Demêtrios conduisit en Thessalia une armée de 56.000 hommes, dont 25.000 étaient des alliés Grecs, — tant son empire à ce moment sur les cités grecques était étendu (301 av. J.-C.)[66]. Mais après deux ou trois mois d’hostilités, heureuses en partie, contre Kassandre, il fut appelé en Asie par Antigonos pour qu’il l’aidât à tenir tête à la formidable armée des alliés, — Ptolemæos, Seleukos, Lysimachos et Kassandre. Avant de quitter la Grèce, Demêtrios conclut avec Kassandre une trêve par laquelle il était stipulé que les cités grecques, tant en Europe qu’en Asie, seraient autonomes et exemptes de garnison et de surveillance d’une manière permanente. Cette stipulation lie servit que de prétexte honorable pour s’éloigner de la Grèce ; Demêtrios espérait peu qu’elle fût observée[67]. Le printemps suivant fut livrée la bataille décisive d’Ipsus en Phrygia (300 av. J.-C.) par Antigonos et Demêtrios contre, Ptolemæos, Seleukos et Lysimachos, avec une armée considérable et beaucoup d’éléphants des deux côtés. Antigonos fut défait complètement et tué, à l’âge de plus de quatre-vingts ans. Son empire asiatique fut détruit, surtout au profit de Seleukos, dont la dynastie acquit désormais l’ascendant depuis la côte de Syria, vers l’est, jusqu’aux Portes Caspiennes et à la Parthie ; quelquefois, bien qu’imparfaitement, encore plus à l’est presque jusqu’à l’Indus[68].

Les effets de la bataille d’Ipsus ne tardèrent pas à, se faire sentir en Grèce. Les Athéniens rendirent an décret par lequel ils se déclaraient neutres et excluaient de l’Attique les deux parties belligérantes (300 av. J.-C.). Demêtrios, se retirant avec les restes de son armée défaite et s’embarquant à Ephesos pour faire voile vers Athènes, fut rencontré, en route par des députés athéniens, qui lui apprirent respectueusement qu’il ne serait pas admis.
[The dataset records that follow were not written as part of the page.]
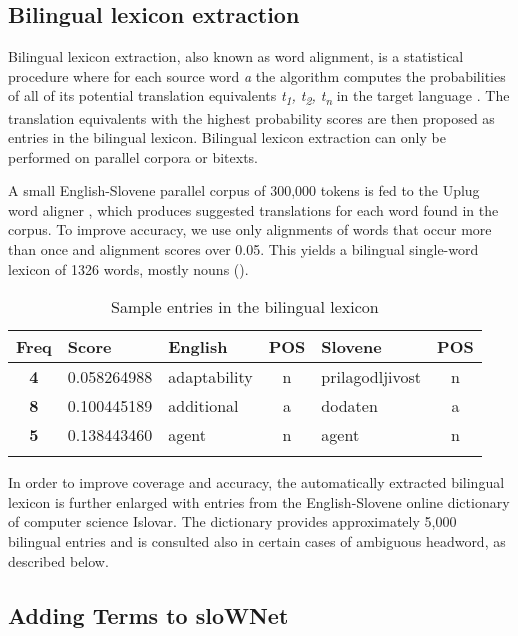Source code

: \documentclass[output=paper]{LSP/langsci}
\begin{document}
\subsection{Bilingual lexicon extraction}\label{sec:vintar:4.1}

Bilingual lexicon extraction, also known as word alignment, is a statistical procedure where for each source word \textit{a} the algorithm computes the probabilities of all of its potential translation equivalents \textit{t}\textit{\textsubscript{1}}\textit{, t}\textit{\textsubscript{2}}\textit{, t}\textit{\textsubscript{n}} in the target language \citep{Och2003}. The translation equivalents with the highest probability scores are then proposed as entries in the bilingual lexicon. Bilingual lexicon extraction can only be performed on parallel corpora or bitexts. 

A small English-Slovene parallel corpus of 300,000 tokens is fed to the Uplug word aligner \citep{Tiedemann2003}, which produces suggested translations for each word found in the corpus. To improve accuracy, we use only alignments of words that occur more than once and alignment scores over 0.05. This yields a bilingual single-word lexicon of 1326 words, mostly nouns (). 

\begin{table}
\begin{tabular}{cllclc}
\lsptoprule
{\bfseries Freq} & \bfseries Score & \bfseries English & \bfseries POS & \bfseries Slovene & \bfseries POS\\
\midrule
\bfseries 4 & 0.058264988 & adaptability & n & prilagodljivost & n\\
\bfseries 8 & 0.100445189 & additional & a & dodaten & a\\
\bfseries 5 & 0.138443460 & agent & n & agent & n\\
\lspbottomrule
\end{tabular}
\caption{Sample entries in the bilingual lexicon}
\label{tab:vintar:4}
\end{table}

\newpage 
In order to improve coverage and accuracy, the automatically extracted bilingual lexicon is further enlarged with entries from the English-Slovene online dictionary of computer science Islovar. The dictionary provides approximately 5,000 bilingual entries and is consulted also in certain cases of ambiguous headword, as described below.

\subsection{Adding Terms to sloWNet}\label{sec:vintar:4.2}
\end{document}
En même temps, son épouse Deidameia, qu’il avait laissée à Athènes, fut renvoyée à Megara par les Athéniens, avec une escorte honorable, tandis que plusieurs vaisseaux de guerre qu’il avait laissés dans Peiræeus lui furent aussi rendus. Demêtrios, indigné de cette défection inattendue d’une cité qui l’avait récemment comblé d’une si honteuse adulation, fût plus mortifié encore par la perte de la plupart de ses autres possessions en Grèce[69]. Ses garnisons furent en grande partie chassées, et les cités passèrent sous la garde ou la domination de Kassandre. Dans le fait, sa fortune fut rétablie en partie par une paix conclue avec Seleukos, qui épousa sa fille. Cette alliance attira Demêtrios en Syria, tandis que la Grèce parait être tombée de plus en plus sous le parti de Kassandre. Ce fut l’un de ces partisans, Lacharês, qui, secondé par des soldats de Kassandre, acquit à Athènes un despotisme semblable à celui qu’avait possédé le Phaléréen Demêtrios, mais dont il fit un usage beaucoup plus cruel et plus oppressif. Divers exilés, chassés par sa tyrannie, appelèrent Demêtrios Poliorketês, qui repassa d’Asie en Grèce, recouvra des portions du Péloponnèse et mit le siège devant Athènes. Il bloqua cette cité par mer et par terre, de sorte que les souffrances de la faim devinrent bientôt intolérables. Lacharês s’étant enfui, le peuple ouvrit les portes à Demêtrios, non sans grande crainte du traitement qui les attendait. Mais il montra de la tolérance et même de la générosité. Il épargna tous les habitants, leur fournit un grand don de blé, et se contenta d’occuper l’a cité militairement, en nommant ses propres amis comme magistrats. Toutefois, il mit des garnisons non seulement dans Peiræeus et Munychia, mais encore sur la colline appelée Museum, portion de l’enceinte des murs d’Athènes elle-même[70] (298 av. J.-C.).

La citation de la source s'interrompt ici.